[PATCH v4 5/5] drm/ofdrm: Support big-endian scanout buffers
Michal Suchánek
msuchanek at suse.de
Wed Oct 12 18:23:22 AEDT 2022
On Wed, Oct 12, 2022 at 08:29:39AM +0200, Arnd Bergmann wrote:
> On Tue, Oct 11, 2022, at 11:38 PM, Michal Suchánek wrote:
> > On Tue, Oct 11, 2022 at 10:06:59PM +0200, Arnd Bergmann wrote:
> >> On Tue, Oct 11, 2022, at 1:30 PM, Thomas Zimmermann wrote:
> >> > Am 11.10.22 um 09:46 schrieb Javier Martinez Canillas:
> >> >>> +static bool display_get_big_endian_of(struct drm_device *dev, struct device_node *of_node)
> >> >>> +{
> >> >>> + bool big_endian;
> >> >>> +
> >> >>> +#ifdef __BIG_ENDIAN
> >> >>> + big_endian = true;
> >> >>> + if (of_get_property(of_node, "little-endian", NULL))

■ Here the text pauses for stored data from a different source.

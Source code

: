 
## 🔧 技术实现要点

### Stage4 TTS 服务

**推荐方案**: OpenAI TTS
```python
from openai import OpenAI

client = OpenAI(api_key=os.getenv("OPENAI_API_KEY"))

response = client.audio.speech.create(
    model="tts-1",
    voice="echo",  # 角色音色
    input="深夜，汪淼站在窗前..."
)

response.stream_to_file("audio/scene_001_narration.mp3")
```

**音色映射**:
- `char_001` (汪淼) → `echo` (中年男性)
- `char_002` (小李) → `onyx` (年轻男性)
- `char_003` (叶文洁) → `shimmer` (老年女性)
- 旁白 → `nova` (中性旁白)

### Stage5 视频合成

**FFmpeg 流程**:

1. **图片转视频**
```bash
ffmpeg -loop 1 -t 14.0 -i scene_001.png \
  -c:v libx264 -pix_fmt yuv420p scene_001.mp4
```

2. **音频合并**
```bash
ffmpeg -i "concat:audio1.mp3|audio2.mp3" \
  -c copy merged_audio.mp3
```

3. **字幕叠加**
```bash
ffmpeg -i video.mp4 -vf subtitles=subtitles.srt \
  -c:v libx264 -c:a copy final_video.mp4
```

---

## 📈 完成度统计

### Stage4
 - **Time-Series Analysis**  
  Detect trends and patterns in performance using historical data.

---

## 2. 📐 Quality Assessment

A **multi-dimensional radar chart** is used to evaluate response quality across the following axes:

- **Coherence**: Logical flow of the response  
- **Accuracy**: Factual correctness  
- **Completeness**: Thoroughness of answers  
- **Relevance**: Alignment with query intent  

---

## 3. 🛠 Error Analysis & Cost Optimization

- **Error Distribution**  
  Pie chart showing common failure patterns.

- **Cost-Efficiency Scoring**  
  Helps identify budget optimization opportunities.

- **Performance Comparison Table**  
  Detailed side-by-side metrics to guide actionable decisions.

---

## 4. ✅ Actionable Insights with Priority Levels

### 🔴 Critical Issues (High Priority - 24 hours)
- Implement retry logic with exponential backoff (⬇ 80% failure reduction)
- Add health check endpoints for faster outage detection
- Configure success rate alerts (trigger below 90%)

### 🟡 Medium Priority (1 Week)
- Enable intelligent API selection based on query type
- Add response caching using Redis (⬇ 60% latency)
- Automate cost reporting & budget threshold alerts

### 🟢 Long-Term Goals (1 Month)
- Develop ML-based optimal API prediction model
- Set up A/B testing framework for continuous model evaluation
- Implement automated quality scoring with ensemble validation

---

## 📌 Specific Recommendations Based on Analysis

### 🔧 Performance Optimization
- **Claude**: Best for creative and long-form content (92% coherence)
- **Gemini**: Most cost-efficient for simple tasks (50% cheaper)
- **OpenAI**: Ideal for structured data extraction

> >> >>> + big_endian = false;
> >> >>> +#else
> >> >>> + big_endian = false;
> >> >>> + if (of_get_property(of_node, "big-endian", NULL))
> >> >>> + big_endian = true;
> >> >>> +#endif
> >> >>> +
> >> >>> + return big_endian;
> >> >>> +}
> >> >>> +
> >> >>
> >> >> Ah, I see. The heuristic then is whether the build is BE or LE or if the Device
> >> >> Tree has an explicit node defining the endianess. The patch looks good to me:
> >> >
> >> > Yes. I took this test from offb.
> >>
> >> Has the driver been tested with little-endian kernels though? While
> >> ppc32 kernels are always BE, you can build kernels as either big-endian
> >> or little-endian for most (modern) powerpc64 and arm/arm64 hardware,
> >> and I don't see why that should change the defaults of the driver
> >> when describing the same framebuffer hardware.
> >
> > The original code was added with
> > commit 7f29b87a7779 ("powerpc: offb: add support for foreign endianness")
> >
> > The hardware is either big-endian or runtime-switchable-endian.
>
> Are you referring to CPU hardware or framebuffer hardware here?
CPU hardware
>
> > It makes
> > sense to assume big-endian when runnig big-endian and the DT does not
> > specify endian which is likely on a historical system.
>
> Agreed, assuming big-endian here clearly makes sense.
>
> > It also makes sense to assume that on system with
> > runtime-switchable-endian the DT specifies the framebuffer endian.
> >
> > If systems that only do little-endian exist or emerge later then it also
> > makes sense to assume that the framebuffer matches the host if not
> > specified.
> >
> > I don't really see a problem here.
> >
> > BTW is this used on arm and on what platform?
>
> I'm not aware of any users on Arm, most likely they all use
> simplefb/simpledrm or a gpu specific binding. There might be
> users on sparc, but they would obviously be big-endian
> as well.
>
> > I do not see any bindings in dts.
>
> Right, that is the real problem I see as well. I found the original
> CHRP binding document at
> https://www.devicetree.org/open-firmware/bindings/devices/html/lfb-1_0d.html
>
> Unfortunately, this only specifies an 8-bit-per-pixel mode, and the
> multi-byte pixel support that was added in linux-2.1.125 was
> probably powermac specific without a public specification.
>
> I think ideally we should add a binding document that describes what
> the driver actually expects, but in this case I would just drop the
> #ifdef check and always assume the framebuffer is big-endian unless
> the "little-endian" property is set, in order to have a sensible
> definition that does not depend on what OS (i.e. Linux
> CONFIG_CPU_BIG_ENDIAN) you are running.